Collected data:
━━━━━━

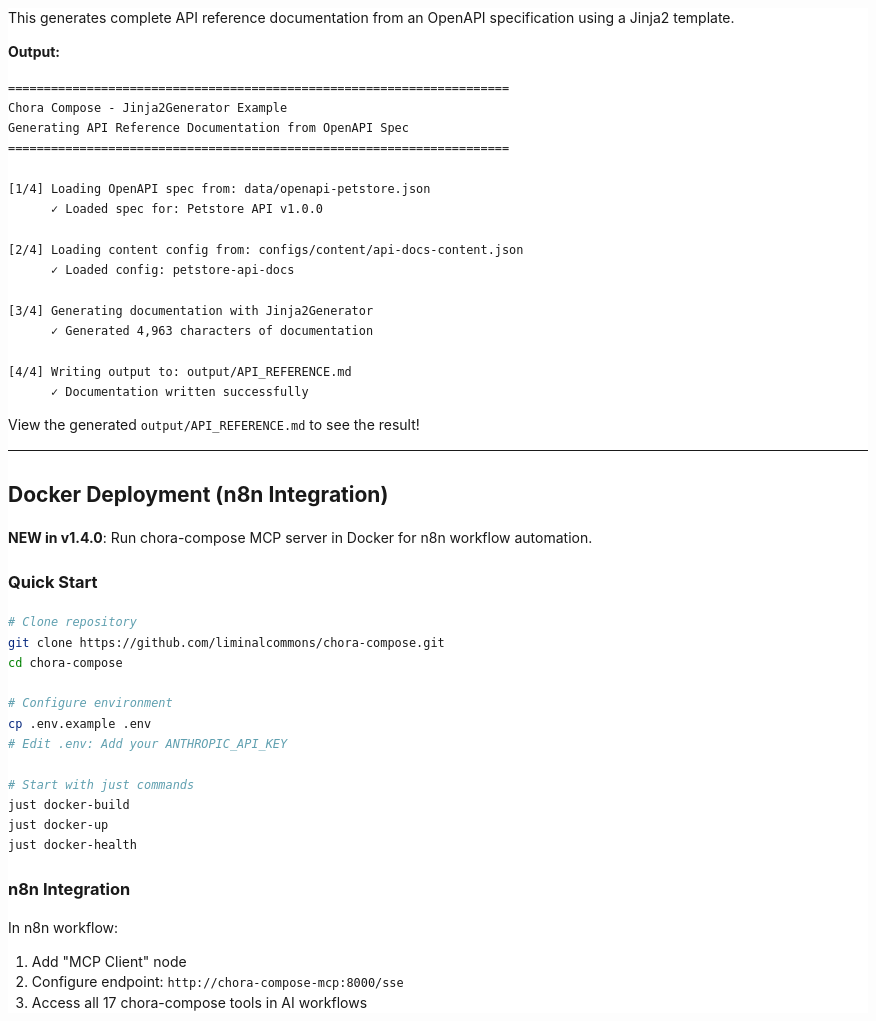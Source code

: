 This generates complete API reference documentation from an OpenAPI specification using a Jinja2 template.

**Output:**
```
======================================================================
Chora Compose - Jinja2Generator Example
Generating API Reference Documentation from OpenAPI Spec
======================================================================

[1/4] Loading OpenAPI spec from: data/openapi-petstore.json
      ✓ Loaded spec for: Petstore API v1.0.0

[2/4] Loading content config from: configs/content/api-docs-content.json
      ✓ Loaded config: petstore-api-docs

[3/4] Generating documentation with Jinja2Generator
      ✓ Generated 4,963 characters of documentation

[4/4] Writing output to: output/API_REFERENCE.md
      ✓ Documentation written successfully
```

View the generated `output/API_REFERENCE.md` to see the result!

---

## Docker Deployment (n8n Integration)

**NEW in v1.4.0**: Run chora-compose MCP server in Docker for n8n workflow automation.

### Quick Start
```bash
# Clone repository
git clone https://github.com/liminalcommons/chora-compose.git
cd chora-compose

# Configure environment
cp .env.example .env
# Edit .env: Add your ANTHROPIC_API_KEY

# Start with just commands
just docker-build
just docker-up
just docker-health
```

### n8n Integration
In n8n workflow:
1. Add "MCP Client" node
2. Configure endpoint: `http://chora-compose-mcp:8000/sse`
3. Access all 17 chora-compose tools in AI workflows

━━━━━━

= EXERCISE GOAL =
Whenever the string "Generating" shows up in a line of the entries, copy that line.

= SOLUTION FOR THIS PROBLEM =
Generating API Reference Documentation from OpenAPI Spec
[3/4] Generating documentation with Jinja2Generator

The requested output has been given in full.